Copy the data that follows exactly. Include no pictures.

Collected data entries:
● ● ● ●

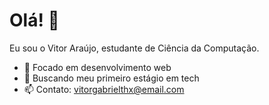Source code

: # Olá! 👋

Eu sou o Vitor Araújo, estudante de Ciência da Computação.

- 🌱 Focado em desenvolvimento web
- 💼 Buscando meu primeiro estágio em tech
- 📫 Contato: vitorgabrielthx@email.com 

<!--
**vitor0dev/vitor0dev** is a ✨ _special_ ✨ repository because its `README.md` (this file) appears on your GitHub profile.

Here are some ideas to get you started:

- 🔭 I’m currently working on ...
- 🌱 I’m currently learning ...
- 👯 I’m looking to collaborate on ...
- 🤔 I’m looking for help with ...
- 💬 Ask me about ...
- 📫 How to reach me: ...
- 😄 Pronouns: ...
- ⚡ Fun fact: ...
-->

● ● ● ●

**Result of the task**
Source code

: # Olá! 👋

Eu sou o Vitor Araújo, estudante de Ciência da Computação.

- 🌱 Focado em desenvolvimento web
- 💼 Buscando meu primeiro estágio em tech
- 📫 Contato: vitorgabrielthx@email.com 

<!--
**vitor0dev/vitor0dev** is a ✨ _special_ ✨ repository because its `README.md` (this file) appears on your GitHub profile.

Here are some ideas to get you started:

- 🔭 I’m currently working on ...
- 🌱 I’m currently learning ...
- 👯 I’m looking to collaborate on ...
- 🤔 I’m looking for help with ...
- 💬 Ask me about ...
- 📫 How to reach me: ...
- 😄 Pronouns: ...
- ⚡ Fun fact: ...
-->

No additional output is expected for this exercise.